Once grain mixture has cooled, add honey, butter, and yeast and mix on low speed until combined.  Add flour mixture, 1/2 cup at a time, and knead until cohesive mass starts to form (*note: some at high altitudes have noted they have not needed all of the flour, go by look and feel and stop adding flour if you need to!) 1 1/2-2 minutes; cover bowl tightly with plastic wrap and let dough rest for 20 minutes.  Add salt and knead on medium-low speed until dough clears sides of bowl, 3-4 minutes (if it does not clear sides, add 2-3 tablespoons additional all-purpose flour and knead until it does.  Don’t add more!) continue to knead dough for 5 more minutes.  Add seeds (if using) and knead for another 15 seconds.  Transfer dough to lightly floured counter and knead by hand until seeds are dispersed evenly and dough forms smooth, round ball.  Place dough in large, lightly greased bowl; cover tightly with plastic and let rise at room temperature until nearly doubled in size, 45-60 minutes.
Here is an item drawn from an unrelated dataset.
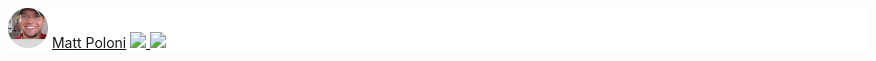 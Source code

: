 [<img src="https://github.com/labs14-market-organizer/frontend/blob/staging/src/assets/matt.png?raw=true" width = "40" />](https://github.com/matt-poloni)
 [Matt Poloni](https://github.com/matt-poloni)    [<img src="https://github.com/favicon.ico" width="15"> ](https://github.com/matt-poloni) [ <img src="https://static.licdn.com/sc/h/al2o9zrvru7aqj8e1x2rzsrca" width="15"> ](https://www.linkedin.com/in/mattpoloni)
Grease two 9×5 inch loaf pans.  Transfer dough to lightly floured counter and divide in half.  Press 1 piece of dough into 9×6 inch rectangle, with short side facing you.  Roll dough toward you into firm cylinder, keeping roll taut by tucking it under itself as you go.  Turn loaf seam side up and pinch it closed.  Repeat with second piece of dough.  Spray loaves lightly with water or vegetable oil spray.  Roll each loaf in oats to coat evenly and place seam side down in prepared pans, pressing gently into corners.  Cover loaves loosely with greased plastic and let rise at room temperature until nearly doubled in size 30-40 minutes.  Dough should barely spring back when poked with knuckle.

Thirty minutes before baking, adjust oven rack to middle position and heat oven to 375 degrees.  Bake until loaves register 200 degrees, 35-40 minutes.  Transfer pans to wire rack and let cool for 5 minutes.  Remove loaves from pans, return to rack, and let cool to room temperature, about 2 hours, before slicing and serving.

healthy banana muffins

i found the recipe here and then tweaked it a bit.  these are super moist and super tasty.  i didn't add the chocolate chips or pecans, but i'm open to adding them a different time for a treat.

1 1/2 cup all-purpose flour
1/4 C whole wheat flour
1/4 cup light brown sugar
1 teaspoon baking powder
1 teaspoon baking soda
1/2 teaspoon salt
2 tablespoons ground flax seed
1 egg
1/4 C oil
3/4 C applesauce
1 teaspoon vanilla extract
3 ripe bananas, mashed
3/4 cup chocolate chips (I use at least 60% cacao)
1/2 cup pecans, chopped

bake @ 350 for 20 minutes.

April 17, 2012

yummy yams

i love yams and could eat them as-is, but my family members...not so much. so i thought i'd try out a recipe from my fun friends over at little birdie secrets. if you're not familiar with their blog, you really should check them out here.

the yams were delicious, but a little too sweet for me and i even halved the amount of sugar. and then because i reduced the sugar, i think the nutmeg needs to be reduced, too. the original recipe is here.

ingredients and directions

4 c. mashed yams (about 4-5 large yams, peeled, quartered, and boiled until tender)
1/4 c. melted butter
1/2 c. milk
2 eggs
2 Tbsp. vanilla
1 tsp. cinnamon
1/2 - 3/4 tsp. nutmeg

Put ingredients in a large bowl. Blend together with a mixer or beaters and put in a greased casserole dish (approx. 9" x 13").

Topping:
1/2 c. brown sugar
1/4 c. flour
1/4 c. melted butter
1/2 c. chopped pecans--almonds would work, too.

Mix and drop spoonfuls on top of yams. Bake at 350° for 45 minutes.